Repeat exactly, and only, the lines of the entries below from the one with "git restore 指定文件路径" through the one with "CLOCK: [2023-08-30 Wed 08:31:28]--[2023-08-30 Wed 09:04:19]", both ends included.

__________________________________________________

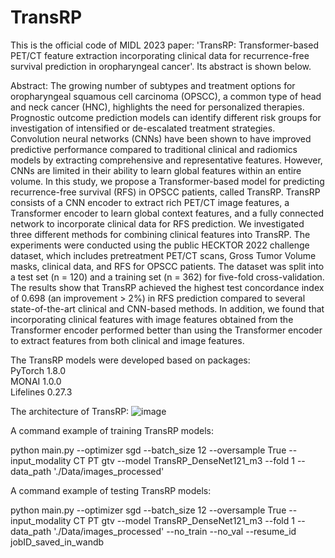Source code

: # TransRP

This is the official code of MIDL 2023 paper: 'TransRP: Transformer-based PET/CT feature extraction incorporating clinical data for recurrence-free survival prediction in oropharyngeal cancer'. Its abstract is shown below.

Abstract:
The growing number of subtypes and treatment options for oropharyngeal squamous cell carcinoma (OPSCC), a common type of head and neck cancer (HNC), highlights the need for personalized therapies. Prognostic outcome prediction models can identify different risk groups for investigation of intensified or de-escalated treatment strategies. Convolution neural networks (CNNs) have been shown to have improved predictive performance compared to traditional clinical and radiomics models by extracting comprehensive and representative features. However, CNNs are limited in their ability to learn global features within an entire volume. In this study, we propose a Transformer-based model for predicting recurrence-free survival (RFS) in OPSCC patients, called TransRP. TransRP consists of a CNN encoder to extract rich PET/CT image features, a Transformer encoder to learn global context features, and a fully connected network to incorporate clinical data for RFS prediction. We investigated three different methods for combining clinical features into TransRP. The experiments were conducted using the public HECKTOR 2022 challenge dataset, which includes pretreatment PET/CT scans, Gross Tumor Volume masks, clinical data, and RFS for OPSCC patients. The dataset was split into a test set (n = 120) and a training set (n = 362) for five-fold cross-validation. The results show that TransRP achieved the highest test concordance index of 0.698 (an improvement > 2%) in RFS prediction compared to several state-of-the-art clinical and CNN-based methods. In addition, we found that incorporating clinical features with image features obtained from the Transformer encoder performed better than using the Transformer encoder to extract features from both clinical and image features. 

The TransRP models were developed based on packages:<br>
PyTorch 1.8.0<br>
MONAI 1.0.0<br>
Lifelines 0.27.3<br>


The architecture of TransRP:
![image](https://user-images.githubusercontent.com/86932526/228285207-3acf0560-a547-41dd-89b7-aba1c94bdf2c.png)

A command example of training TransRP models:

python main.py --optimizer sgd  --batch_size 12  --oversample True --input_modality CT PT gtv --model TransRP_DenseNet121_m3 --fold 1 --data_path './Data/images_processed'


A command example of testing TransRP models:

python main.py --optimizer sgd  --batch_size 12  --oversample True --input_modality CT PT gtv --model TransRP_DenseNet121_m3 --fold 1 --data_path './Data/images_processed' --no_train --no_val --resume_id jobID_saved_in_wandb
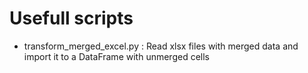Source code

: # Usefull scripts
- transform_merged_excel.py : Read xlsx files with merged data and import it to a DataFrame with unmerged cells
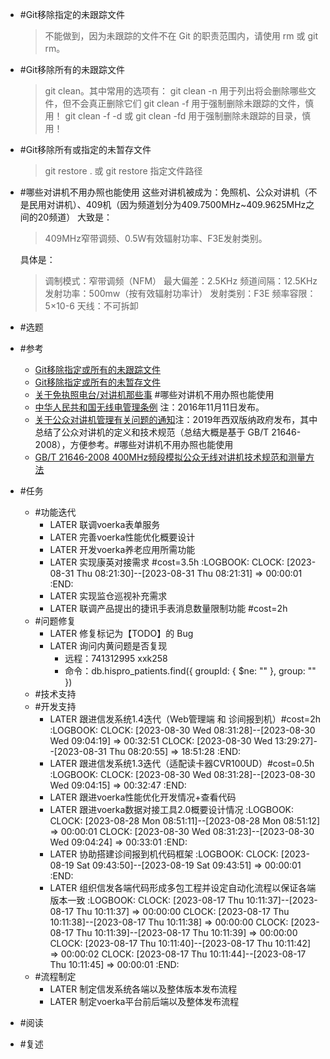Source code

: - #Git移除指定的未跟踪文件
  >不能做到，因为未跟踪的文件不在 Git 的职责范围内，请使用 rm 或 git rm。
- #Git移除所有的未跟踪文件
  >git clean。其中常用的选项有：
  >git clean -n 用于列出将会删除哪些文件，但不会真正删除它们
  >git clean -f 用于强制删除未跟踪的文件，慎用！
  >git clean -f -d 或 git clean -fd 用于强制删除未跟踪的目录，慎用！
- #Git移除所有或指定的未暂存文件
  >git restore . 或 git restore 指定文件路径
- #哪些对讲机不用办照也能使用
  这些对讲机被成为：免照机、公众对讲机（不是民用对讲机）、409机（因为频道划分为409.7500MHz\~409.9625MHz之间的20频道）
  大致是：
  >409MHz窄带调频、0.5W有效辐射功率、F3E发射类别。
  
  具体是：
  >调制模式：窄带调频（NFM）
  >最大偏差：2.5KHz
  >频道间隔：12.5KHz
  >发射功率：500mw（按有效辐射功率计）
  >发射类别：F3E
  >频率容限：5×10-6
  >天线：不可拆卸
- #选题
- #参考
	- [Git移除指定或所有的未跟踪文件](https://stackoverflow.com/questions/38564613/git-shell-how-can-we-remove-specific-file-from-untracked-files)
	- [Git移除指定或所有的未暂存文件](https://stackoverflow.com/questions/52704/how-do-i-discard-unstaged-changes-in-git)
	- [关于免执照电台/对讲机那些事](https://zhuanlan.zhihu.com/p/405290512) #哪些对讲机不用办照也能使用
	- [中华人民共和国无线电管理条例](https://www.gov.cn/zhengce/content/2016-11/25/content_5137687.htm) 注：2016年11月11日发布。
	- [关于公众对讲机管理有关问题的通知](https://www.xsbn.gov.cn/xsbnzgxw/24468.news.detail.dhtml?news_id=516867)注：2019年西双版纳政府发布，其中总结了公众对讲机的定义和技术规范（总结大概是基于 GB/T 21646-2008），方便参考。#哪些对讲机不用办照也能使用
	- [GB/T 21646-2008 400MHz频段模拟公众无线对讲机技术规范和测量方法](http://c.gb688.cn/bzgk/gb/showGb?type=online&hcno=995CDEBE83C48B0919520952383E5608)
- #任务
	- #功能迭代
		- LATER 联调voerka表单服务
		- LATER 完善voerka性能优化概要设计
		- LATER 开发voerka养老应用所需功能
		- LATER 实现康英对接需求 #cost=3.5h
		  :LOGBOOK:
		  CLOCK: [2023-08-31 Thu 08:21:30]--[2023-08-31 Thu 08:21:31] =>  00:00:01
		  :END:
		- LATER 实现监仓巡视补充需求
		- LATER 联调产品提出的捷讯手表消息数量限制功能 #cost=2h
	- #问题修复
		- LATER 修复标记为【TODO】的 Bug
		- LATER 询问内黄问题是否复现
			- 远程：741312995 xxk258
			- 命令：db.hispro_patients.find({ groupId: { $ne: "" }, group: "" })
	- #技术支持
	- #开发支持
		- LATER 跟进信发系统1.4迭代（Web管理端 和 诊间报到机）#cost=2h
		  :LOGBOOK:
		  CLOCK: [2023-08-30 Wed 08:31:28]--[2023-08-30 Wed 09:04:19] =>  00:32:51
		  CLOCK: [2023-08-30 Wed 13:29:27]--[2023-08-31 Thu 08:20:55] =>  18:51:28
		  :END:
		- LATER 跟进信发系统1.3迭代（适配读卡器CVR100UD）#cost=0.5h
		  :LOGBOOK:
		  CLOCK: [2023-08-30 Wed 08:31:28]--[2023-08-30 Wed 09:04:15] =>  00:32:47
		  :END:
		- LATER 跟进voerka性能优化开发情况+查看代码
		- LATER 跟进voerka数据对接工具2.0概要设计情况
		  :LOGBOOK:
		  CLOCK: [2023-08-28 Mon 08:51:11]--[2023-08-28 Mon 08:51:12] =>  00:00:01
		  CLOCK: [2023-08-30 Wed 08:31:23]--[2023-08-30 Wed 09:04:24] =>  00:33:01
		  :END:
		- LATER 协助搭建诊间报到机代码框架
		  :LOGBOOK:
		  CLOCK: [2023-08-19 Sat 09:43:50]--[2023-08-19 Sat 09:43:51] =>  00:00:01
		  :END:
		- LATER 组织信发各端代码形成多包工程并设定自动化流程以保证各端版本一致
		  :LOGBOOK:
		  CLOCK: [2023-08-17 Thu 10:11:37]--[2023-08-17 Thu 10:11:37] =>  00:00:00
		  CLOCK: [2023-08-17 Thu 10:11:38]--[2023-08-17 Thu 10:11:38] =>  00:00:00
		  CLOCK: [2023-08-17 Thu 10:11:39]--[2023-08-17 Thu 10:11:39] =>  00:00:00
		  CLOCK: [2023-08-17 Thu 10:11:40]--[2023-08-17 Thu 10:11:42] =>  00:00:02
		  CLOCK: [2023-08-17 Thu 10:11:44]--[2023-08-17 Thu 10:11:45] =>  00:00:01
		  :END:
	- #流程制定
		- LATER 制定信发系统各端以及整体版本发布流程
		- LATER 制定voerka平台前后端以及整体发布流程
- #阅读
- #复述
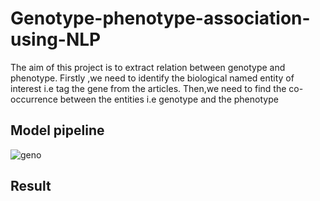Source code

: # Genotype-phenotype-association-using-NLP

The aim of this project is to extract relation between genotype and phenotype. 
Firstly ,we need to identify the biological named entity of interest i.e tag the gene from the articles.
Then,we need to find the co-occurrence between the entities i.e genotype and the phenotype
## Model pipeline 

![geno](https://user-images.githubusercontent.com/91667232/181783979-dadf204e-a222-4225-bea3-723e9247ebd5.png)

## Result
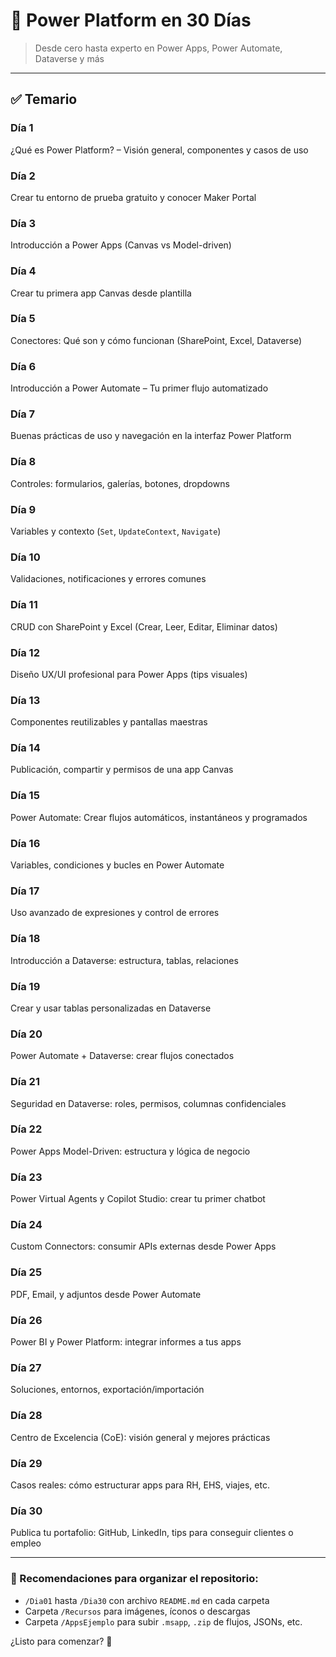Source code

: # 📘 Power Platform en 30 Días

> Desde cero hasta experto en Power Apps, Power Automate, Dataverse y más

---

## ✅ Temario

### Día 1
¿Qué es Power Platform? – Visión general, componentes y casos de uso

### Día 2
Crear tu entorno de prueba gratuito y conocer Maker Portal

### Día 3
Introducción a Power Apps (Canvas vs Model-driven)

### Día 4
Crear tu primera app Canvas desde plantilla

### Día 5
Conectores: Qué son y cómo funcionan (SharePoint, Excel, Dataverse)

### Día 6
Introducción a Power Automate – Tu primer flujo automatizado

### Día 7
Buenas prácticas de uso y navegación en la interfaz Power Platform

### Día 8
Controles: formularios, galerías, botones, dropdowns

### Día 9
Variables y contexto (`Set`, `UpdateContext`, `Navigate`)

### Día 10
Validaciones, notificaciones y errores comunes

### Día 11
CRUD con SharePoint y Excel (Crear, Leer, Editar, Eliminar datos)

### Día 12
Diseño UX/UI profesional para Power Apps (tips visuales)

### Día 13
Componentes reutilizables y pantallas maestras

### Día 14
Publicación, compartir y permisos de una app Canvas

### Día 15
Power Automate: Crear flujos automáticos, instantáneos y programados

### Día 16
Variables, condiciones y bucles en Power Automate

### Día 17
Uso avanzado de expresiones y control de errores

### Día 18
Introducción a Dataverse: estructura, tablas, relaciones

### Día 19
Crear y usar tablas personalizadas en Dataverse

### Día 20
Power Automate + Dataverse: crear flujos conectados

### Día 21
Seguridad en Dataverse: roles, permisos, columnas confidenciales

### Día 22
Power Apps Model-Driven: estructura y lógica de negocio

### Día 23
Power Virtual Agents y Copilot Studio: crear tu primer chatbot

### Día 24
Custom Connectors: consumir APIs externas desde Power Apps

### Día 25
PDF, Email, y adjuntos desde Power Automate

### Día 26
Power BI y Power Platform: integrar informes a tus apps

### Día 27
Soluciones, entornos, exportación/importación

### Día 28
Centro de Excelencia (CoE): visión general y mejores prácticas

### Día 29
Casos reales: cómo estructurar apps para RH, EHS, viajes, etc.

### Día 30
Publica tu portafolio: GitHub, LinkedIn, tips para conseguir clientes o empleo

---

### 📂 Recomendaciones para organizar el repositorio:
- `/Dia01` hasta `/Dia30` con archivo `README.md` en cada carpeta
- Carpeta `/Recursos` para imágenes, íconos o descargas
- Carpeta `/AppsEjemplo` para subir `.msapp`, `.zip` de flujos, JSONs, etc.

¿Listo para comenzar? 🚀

__________________________________________________

• [Output for this exercise]:
  >git restore . 或 git restore 指定文件路径
- #哪些对讲机不用办照也能使用
  这些对讲机被成为：免照机、公众对讲机（不是民用对讲机）、409机（因为频道划分为409.7500MHz\~409.9625MHz之间的20频道）
  大致是：
  >409MHz窄带调频、0.5W有效辐射功率、F3E发射类别。
  
  具体是：
  >调制模式：窄带调频（NFM）
  >最大偏差：2.5KHz
  >频道间隔：12.5KHz
  >发射功率：500mw（按有效辐射功率计）
  >发射类别：F3E
  >频率容限：5×10-6
  >天线：不可拆卸
- #选题
- #参考
	- [Git移除指定或所有的未跟踪文件](https://stackoverflow.com/questions/38564613/git-shell-how-can-we-remove-specific-file-from-untracked-files)
	- [Git移除指定或所有的未暂存文件](https://stackoverflow.com/questions/52704/how-do-i-discard-unstaged-changes-in-git)
	- [关于免执照电台/对讲机那些事](https://zhuanlan.zhihu.com/p/405290512) #哪些对讲机不用办照也能使用
	- [中华人民共和国无线电管理条例](https://www.gov.cn/zhengce/content/2016-11/25/content_5137687.htm) 注：2016年11月11日发布。
	- [关于公众对讲机管理有关问题的通知](https://www.xsbn.gov.cn/xsbnzgxw/24468.news.detail.dhtml?news_id=516867)注：2019年西双版纳政府发布，其中总结了公众对讲机的定义和技术规范（总结大概是基于 GB/T 21646-2008），方便参考。#哪些对讲机不用办照也能使用
	- [GB/T 21646-2008 400MHz频段模拟公众无线对讲机技术规范和测量方法](http://c.gb688.cn/bzgk/gb/showGb?type=online&hcno=995CDEBE83C48B0919520952383E5608)
- #任务
	- #功能迭代
		- LATER 联调voerka表单服务
		- LATER 完善voerka性能优化概要设计
		- LATER 开发voerka养老应用所需功能
		- LATER 实现康英对接需求 #cost=3.5h
		  :LOGBOOK:
		  CLOCK: [2023-08-31 Thu 08:21:30]--[2023-08-31 Thu 08:21:31] =>  00:00:01
		  :END:
		- LATER 实现监仓巡视补充需求
		- LATER 联调产品提出的捷讯手表消息数量限制功能 #cost=2h
	- #问题修复
		- LATER 修复标记为【TODO】的 Bug
		- LATER 询问内黄问题是否复现
			- 远程：741312995 xxk258
			- 命令：db.hispro_patients.find({ groupId: { $ne: "" }, group: "" })
	- #技术支持
	- #开发支持
		- LATER 跟进信发系统1.4迭代（Web管理端 和 诊间报到机）#cost=2h
		  :LOGBOOK:
		  CLOCK: [2023-08-30 Wed 08:31:28]--[2023-08-30 Wed 09:04:19] =>  00:32:51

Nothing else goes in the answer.